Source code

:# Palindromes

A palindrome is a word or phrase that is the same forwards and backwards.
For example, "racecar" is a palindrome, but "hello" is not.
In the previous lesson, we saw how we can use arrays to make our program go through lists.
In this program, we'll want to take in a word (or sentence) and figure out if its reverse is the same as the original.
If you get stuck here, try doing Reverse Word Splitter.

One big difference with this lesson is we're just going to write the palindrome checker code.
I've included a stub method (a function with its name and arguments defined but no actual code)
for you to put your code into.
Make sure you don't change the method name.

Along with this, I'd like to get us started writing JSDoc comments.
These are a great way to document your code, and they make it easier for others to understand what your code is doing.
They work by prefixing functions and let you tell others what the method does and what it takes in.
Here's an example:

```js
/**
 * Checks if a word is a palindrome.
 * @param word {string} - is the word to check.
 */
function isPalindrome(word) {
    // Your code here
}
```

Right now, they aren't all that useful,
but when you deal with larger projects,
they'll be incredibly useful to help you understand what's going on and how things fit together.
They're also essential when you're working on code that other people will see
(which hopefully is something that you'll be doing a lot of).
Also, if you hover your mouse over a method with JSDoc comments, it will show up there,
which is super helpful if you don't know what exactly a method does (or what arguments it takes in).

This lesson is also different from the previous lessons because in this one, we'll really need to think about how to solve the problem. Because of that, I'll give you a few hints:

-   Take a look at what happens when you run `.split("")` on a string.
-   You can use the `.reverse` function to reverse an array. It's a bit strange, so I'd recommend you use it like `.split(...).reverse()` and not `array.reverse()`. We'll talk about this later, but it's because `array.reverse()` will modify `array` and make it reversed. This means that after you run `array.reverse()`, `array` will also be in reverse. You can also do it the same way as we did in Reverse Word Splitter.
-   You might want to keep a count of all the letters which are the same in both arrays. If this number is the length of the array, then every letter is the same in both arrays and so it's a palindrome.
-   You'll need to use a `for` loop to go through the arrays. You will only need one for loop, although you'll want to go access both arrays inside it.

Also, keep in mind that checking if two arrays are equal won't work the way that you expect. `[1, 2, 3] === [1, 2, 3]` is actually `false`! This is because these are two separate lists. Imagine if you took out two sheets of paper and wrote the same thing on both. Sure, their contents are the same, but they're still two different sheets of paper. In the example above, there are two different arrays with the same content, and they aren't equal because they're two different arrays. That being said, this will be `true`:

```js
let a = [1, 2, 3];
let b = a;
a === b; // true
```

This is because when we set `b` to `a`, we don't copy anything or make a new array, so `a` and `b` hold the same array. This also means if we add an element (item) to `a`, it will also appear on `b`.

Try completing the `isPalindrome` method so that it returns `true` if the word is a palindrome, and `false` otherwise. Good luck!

...

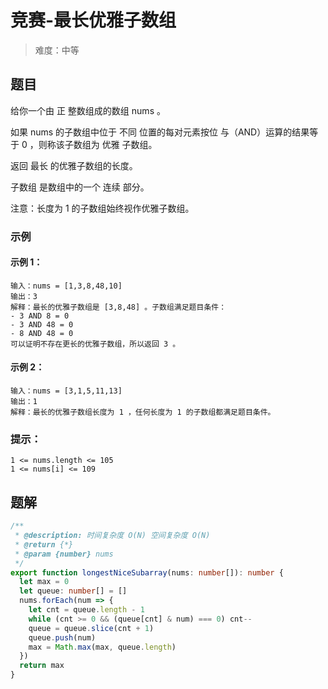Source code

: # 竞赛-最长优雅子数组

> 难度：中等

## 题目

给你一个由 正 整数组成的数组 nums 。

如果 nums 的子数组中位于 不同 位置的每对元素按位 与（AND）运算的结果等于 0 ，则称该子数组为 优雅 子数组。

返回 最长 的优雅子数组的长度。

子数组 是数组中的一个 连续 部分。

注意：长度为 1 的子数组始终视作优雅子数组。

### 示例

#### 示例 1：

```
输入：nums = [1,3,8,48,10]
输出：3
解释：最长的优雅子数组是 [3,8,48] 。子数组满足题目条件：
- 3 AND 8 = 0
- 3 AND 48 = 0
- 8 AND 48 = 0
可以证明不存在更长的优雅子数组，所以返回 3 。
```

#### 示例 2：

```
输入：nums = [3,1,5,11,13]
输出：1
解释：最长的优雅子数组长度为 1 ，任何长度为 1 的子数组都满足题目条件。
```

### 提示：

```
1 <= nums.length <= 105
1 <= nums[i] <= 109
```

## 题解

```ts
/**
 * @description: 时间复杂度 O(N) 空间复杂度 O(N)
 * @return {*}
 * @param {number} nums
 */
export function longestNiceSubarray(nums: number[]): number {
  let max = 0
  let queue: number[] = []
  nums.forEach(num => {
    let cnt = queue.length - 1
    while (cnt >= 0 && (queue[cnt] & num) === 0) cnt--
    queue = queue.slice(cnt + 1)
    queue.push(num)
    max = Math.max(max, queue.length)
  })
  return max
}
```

Work task: All that is wanted is an exact copy of the lines above from the one with "for you to put your code into." through the one with "arrays inside it.", with both ends included.

Solution to this exercise:
for you to put your code into.
Make sure you don't change the method name.

Along with this, I'd like to get us started writing JSDoc comments.
These are a great way to document your code, and they make it easier for others to understand what your code is doing.
They work by prefixing functions and let you tell others what the method does and what it takes in.
Here's an example:

```js
/**
 * Checks if a word is a palindrome.
 * @param word {string} - is the word to check.
 */
function isPalindrome(word) {
    // Your code here
}
```

Right now, they aren't all that useful,
but when you deal with larger projects,
they'll be incredibly useful to help you understand what's going on and how things fit together.
They're also essential when you're working on code that other people will see
(which hopefully is something that you'll be doing a lot of).
Also, if you hover your mouse over a method with JSDoc comments, it will show up there,
which is super helpful if you don't know what exactly a method does (or what arguments it takes in).

This lesson is also different from the previous lessons because in this one, we'll really need to think about how to solve the problem. Because of that, I'll give you a few hints:

-   Take a look at what happens when you run `.split("")` on a string.
-   You can use the `.reverse` function to reverse an array. It's a bit strange, so I'd recommend you use it like `.split(...).reverse()` and not `array.reverse()`. We'll talk about this later, but it's because `array.reverse()` will modify `array` and make it reversed. This means that after you run `array.reverse()`, `array` will also be in reverse. You can also do it the same way as we did in Reverse Word Splitter.
-   You might want to keep a count of all the letters which are the same in both arrays. If this number is the length of the array, then every letter is the same in both arrays and so it's a palindrome.
-   You'll need to use a `for` loop to go through the arrays. You will only need one for loop, although you'll want to go access both arrays inside it.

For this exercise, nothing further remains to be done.